2.2. Sea Level Based on SNR Data

The values of SNR in decibels (dB) for the GNSS signals can be found from some of their RINEX (Receiver Independent Exchange Format) observation files. SNR refers to the ratio of signal power to noise power, and although the reflected signals will be suppressed by the antenna gain of geodetic GPS receivers, it can still be received at low satellite elevation angles (<30°). Figure 2a shows the oscillations of the SNR data from the SC02 GPS station of the PRN27 satellite on 6 and 8 January 2015 with the sinusoidal values of the satellite elevation angle. The oscillations of SNR are caused by multipath effects.
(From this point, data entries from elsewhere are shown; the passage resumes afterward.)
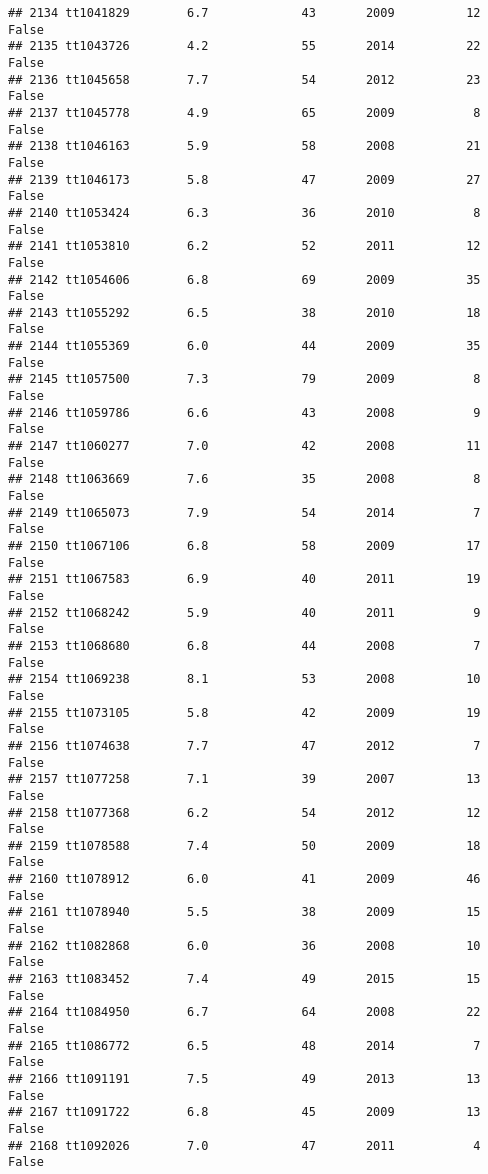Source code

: \documentclass[
]{article}
\begin{document}
\begin{verbatim}
## 2134 tt1041829        6.7             43       2009          12   False
## 2135 tt1043726        4.2             55       2014          22   False
## 2136 tt1045658        7.7             54       2012          23   False
## 2137 tt1045778        4.9             65       2009           8   False
## 2138 tt1046163        5.9             58       2008          21   False
## 2139 tt1046173        5.8             47       2009          27   False
## 2140 tt1053424        6.3             36       2010           8   False
## 2141 tt1053810        6.2             52       2011          12   False
## 2142 tt1054606        6.8             69       2009          35   False
## 2143 tt1055292        6.5             38       2010          18   False
## 2144 tt1055369        6.0             44       2009          35   False
## 2145 tt1057500        7.3             79       2009           8   False
## 2146 tt1059786        6.6             43       2008           9   False
## 2147 tt1060277        7.0             42       2008          11   False
## 2148 tt1063669        7.6             35       2008           8   False
## 2149 tt1065073        7.9             54       2014           7   False
## 2150 tt1067106        6.8             58       2009          17   False
## 2151 tt1067583        6.9             40       2011          19   False
## 2152 tt1068242        5.9             40       2011           9   False
## 2153 tt1068680        6.8             44       2008           7   False
## 2154 tt1069238        8.1             53       2008          10   False
## 2155 tt1073105        5.8             42       2009          19   False
## 2156 tt1074638        7.7             47       2012           7   False
## 2157 tt1077258        7.1             39       2007          13   False
## 2158 tt1077368        6.2             54       2012          12   False
## 2159 tt1078588        7.4             50       2009          18   False
## 2160 tt1078912        6.0             41       2009          46   False
## 2161 tt1078940        5.5             38       2009          15   False
## 2162 tt1082868        6.0             36       2008          10   False
## 2163 tt1083452        7.4             49       2015          15   False
## 2164 tt1084950        6.7             64       2008          22   False
## 2165 tt1086772        6.5             48       2014           7   False
## 2166 tt1091191        7.5             49       2013          13   False
## 2167 tt1091722        6.8             45       2009          13   False
## 2168 tt1092026        7.0             47       2011           4   False

\end{verbatim}
\end{document}
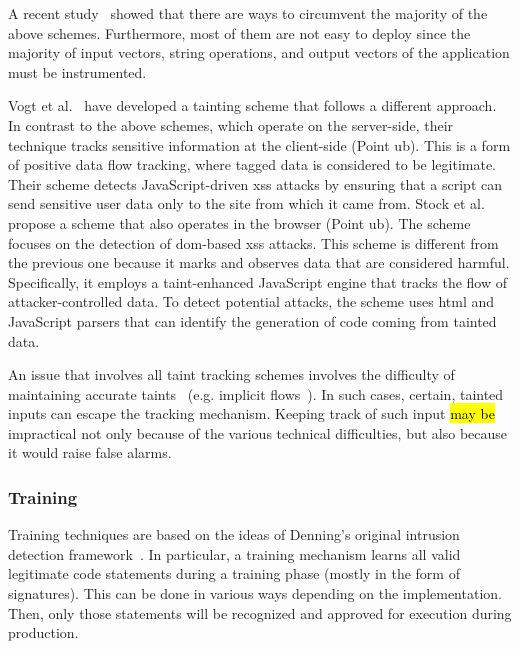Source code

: \documentclass[10pt,journal,compsoc]{IEEEtran}
\newcommand{\hlc}[2][yellow]{ {\sethlcolor{#1} \hl{#2}} }
\begin{document}
A recent study~\cite{NBR14} showed that there are ways to circumvent
the majority of the above schemes. Furthermore, most of them are not
easy to deploy since the majority of input vectors, string operations,
and output vectors of the application must be instrumented.

Vogt et al.~\cite{VFJKKV07} have developed a tainting scheme
that follows a different approach. In contrast to the above
schemes, which operate on the server-side, their technique tracks sensitive
information at the client-side (Point {\sc ub}). This is a form of
positive data flow tracking, where tagged data is considered to be
legitimate. Their scheme detects JavaScript-driven {\sc xss} attacks
by ensuring that a script can send sensitive user data only to the
site from which it came from.
Stock et al.~\cite{SLMS14} propose a scheme that also operates
in the browser (Point {\sc ub}). The scheme focuses on the detection of
{\sc dom}-based {\sc xss} attacks.
This scheme is different from the previous one
because it marks and observes data that are considered harmful.
Specifically, it employs a taint-enhanced JavaScript engine that
tracks the flow of attacker-controlled data. To detect potential
attacks, the scheme uses {\sc html} and JavaScript parsers that can
identify the generation of code coming from tainted data.

An issue that involves all taint tracking schemes involves
the difficulty of maintaining accurate taints~\cite{GMPS11}
(e.g. implicit flows~\cite{ME07}).
In such cases, certain, tainted inputs can escape the tracking mechanism.
Keeping track of such input \hlc[yellow]{may be} impractical not only because of the
various technical difficulties, but also because it would raise false alarms.

\subsubsection{Training}
\label{sec:train}

Training techniques are based on the ideas of Denning's original
intrusion detection framework~\cite{Den87}. In particular, a training
mechanism learns all valid legitimate code statements during a
training phase (mostly in the form of signatures). This can be done in
various ways depending on the implementation. Then, only those
statements will be recognized and approved for execution during
production.
\end{document}
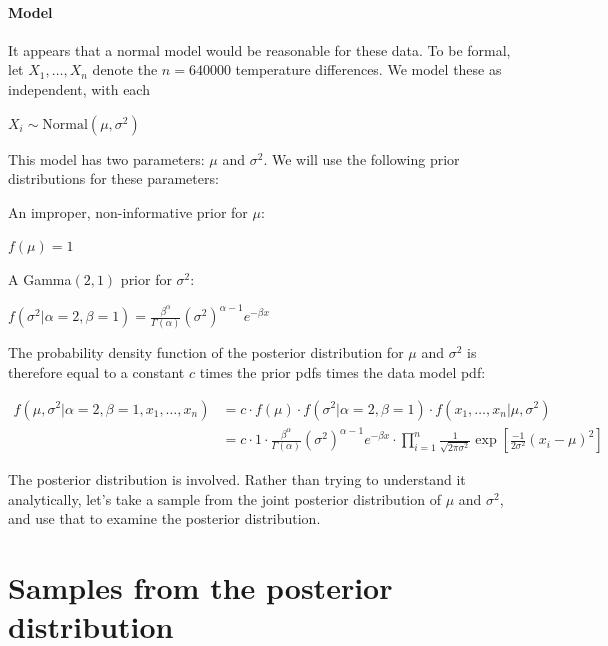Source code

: \documentclass[]{article}
\let\oldparagraph\paragraph
\renewcommand{\paragraph}[1]{\oldparagraph{#1}\mbox{}}
\begin{document}
\paragraph{Model}\label{model}

It appears that a normal model would be reasonable for these data. To be
formal, let \(X_1, \ldots, X_n\) denote the \(n = 640000\) temperature
differences. We model these as independent, with each

\(X_i \sim \text{Normal}(\mu, \sigma^2)\)

This model has two parameters: \(\mu\) and \(\sigma^2\). We will use the
following prior distributions for these parameters:

An improper, non-informative prior for \(\mu\):

\(f(\mu) = 1\)

A Gamma\((2, 1)\) prior for \(\sigma^2\):

\(f(\sigma^2 | \alpha = 2, \beta = 1) = \frac{\beta^\alpha}{\Gamma(\alpha)}(\sigma^2)^{\alpha - 1}e^{-\beta x}\)

The probability density function of the posterior distribution for
\(\mu\) and \(\sigma^2\) is therefore equal to a constant \(c\) times
the prior pdfs times the data model pdf:

\begin{align*}
f(\mu, \sigma^2 | \alpha = 2, \beta = 1, x_1, \ldots, x_n) &= c \cdot f(\mu) \cdot f(\sigma^2 | \alpha = 2, \beta = 1) \cdot f(x_1, \ldots, x_n | \mu, \sigma^2) \\
&= c \cdot 1 \cdot \frac{\beta^\alpha}{\Gamma(\alpha)}(\sigma^2)^{\alpha - 1}e^{-\beta x} \cdot \prod_{i=1}^n \frac{1}{\sqrt{2 \pi \sigma^2}} \exp\left[ \frac{-1}{2 \sigma^2} (x_i - \mu)^2 \right]
\end{align*}

The posterior distribution is involved. Rather than trying to understand
it analytically, let's take a sample from the joint posterior
distribution of \(\mu\) and \(\sigma^2\), and use that to examine the
posterior distribution.

\section{Samples from the posterior
distribution}\label{samples-from-the-posterior-distribution}
\end{document}
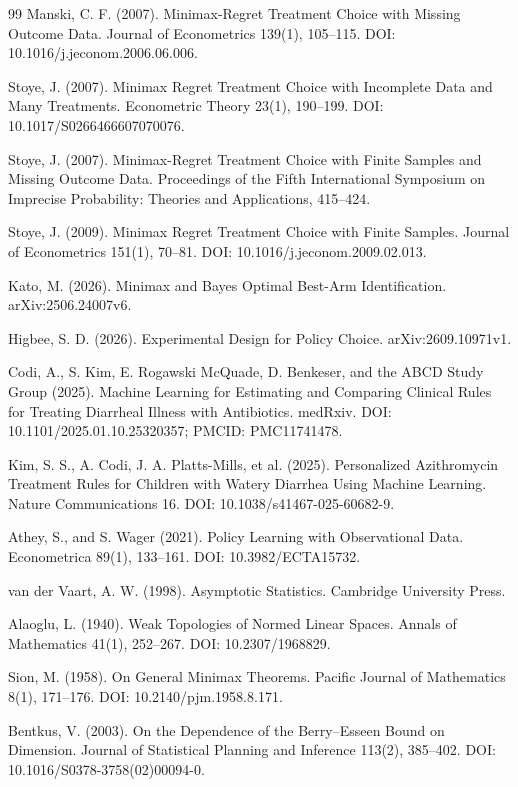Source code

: \documentclass{article}
\begin{document}
\begin{thebibliography}{99}
   Manski, C. F. (2007). Minimax-Regret Treatment Choice with Missing Outcome Data. Journal of Econometrics 139(1), 105--115. DOI: 10.1016/j.jeconom.2006.06.006.

   Stoye, J. (2007). Minimax Regret Treatment Choice with Incomplete Data and Many Treatments. Econometric Theory 23(1), 190--199. DOI: 10.1017/S0266466607070076.

   Stoye, J. (2007). Minimax-Regret Treatment Choice with Finite Samples and Missing Outcome Data. Proceedings of the Fifth International Symposium on Imprecise Probability: Theories and Applications, 415--424.

   Stoye, J. (2009). Minimax Regret Treatment Choice with Finite Samples. Journal of Econometrics 151(1), 70--81. DOI: 10.1016/j.jeconom.2009.02.013.

   Kato, M. (2026). Minimax and Bayes Optimal Best-Arm Identification. arXiv:2506.24007v6.

   Higbee, S. D. (2026). Experimental Design for Policy Choice. arXiv:2609.10971v1.

   Codi, A., S. Kim, E. Rogawski McQuade, D. Benkeser, and the ABCD Study Group (2025). Machine Learning for Estimating and Comparing Clinical Rules for Treating Diarrheal Illness with Antibiotics. medRxiv. DOI: 10.1101/2025.01.10.25320357; PMCID: PMC11741478.

   Kim, S. S., A. Codi, J. A. Platts-Mills, et al. (2025). Personalized Azithromycin Treatment Rules for Children with Watery Diarrhea Using Machine Learning. Nature Communications 16. DOI: 10.1038/s41467-025-60682-9.

   Athey, S., and S. Wager (2021). Policy Learning with Observational Data. Econometrica 89(1), 133--161. DOI: 10.3982/ECTA15732.

   van der Vaart, A. W. (1998). Asymptotic Statistics. Cambridge University Press.

   Alaoglu, L. (1940). Weak Topologies of Normed Linear Spaces. Annals of Mathematics 41(1), 252--267. DOI: 10.2307/1968829.

   Sion, M. (1958). On General Minimax Theorems. Pacific Journal of Mathematics 8(1), 171--176. DOI: 10.2140/pjm.1958.8.171.

   Bentkus, V. (2003). On the Dependence of the Berry--Esseen Bound on Dimension. Journal of Statistical Planning and Inference 113(2), 385--402. DOI: 10.1016/S0378-3758(02)00094-0.

\end{thebibliography}
\end{document}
The signal power is expressed in the form of the squared amplitude of the receiving signals, and therefore the SNR is calculated as follows [27]:

$$SNR=\frac{A^2}{P_{noise}}=\frac{1}{P_{noise}}(A_d^2+A_m^2+2A_d{A}_m\cos (\frac{4\pi h}{\lambda }\sin \theta (t)))$$

(6)

where P_noise is the noise power. In order to solve for reflector height (h), it is necessary to isolate the last item from Equation (6) by removing the first two items using a fifth-order polynomial detrending. The detrending of the SNR becomes

$$dSNR=\frac{2A_d{A}_m}{P_{noise}}cos\left(\frac{4\pi h}{\lambda }sin\theta \left(t\right)\right)$$

(7)

According to Equation (7), dSNR is a quasi-sinusoidal function, oscillating with the sine of the elevation angle at a frequency of f = 2h/λ. Figure 2b shows the dSNR sequence for the PRN 27 GPS satellite with the trend removed. After obtaining the dominant multipath frequency of the detrended SNR data by Lomb–Scargle Periodogram (LSP) spectral analysis (see Figure 2c), the reflector heights can be calculated as follows:

$$h=\frac{\lambda f}{2}$$

(8)

It should be noted that the multipath pattern is expressed as a function of the sine of the elevation angle, not time (t). The SNRs are evenly sampled in time, but not as a function of the sine of elevation. Thus, spectral analysis is usually performed using the LSP or wavelet analysis, because these methods can handle an unevenly spaced sampling sequence. The reflector height is negatively correlated with sea level, and the sea surface heights can be obtained from the vertical difference between the geodetic height of the receiver antenna and the estimated reflector heights.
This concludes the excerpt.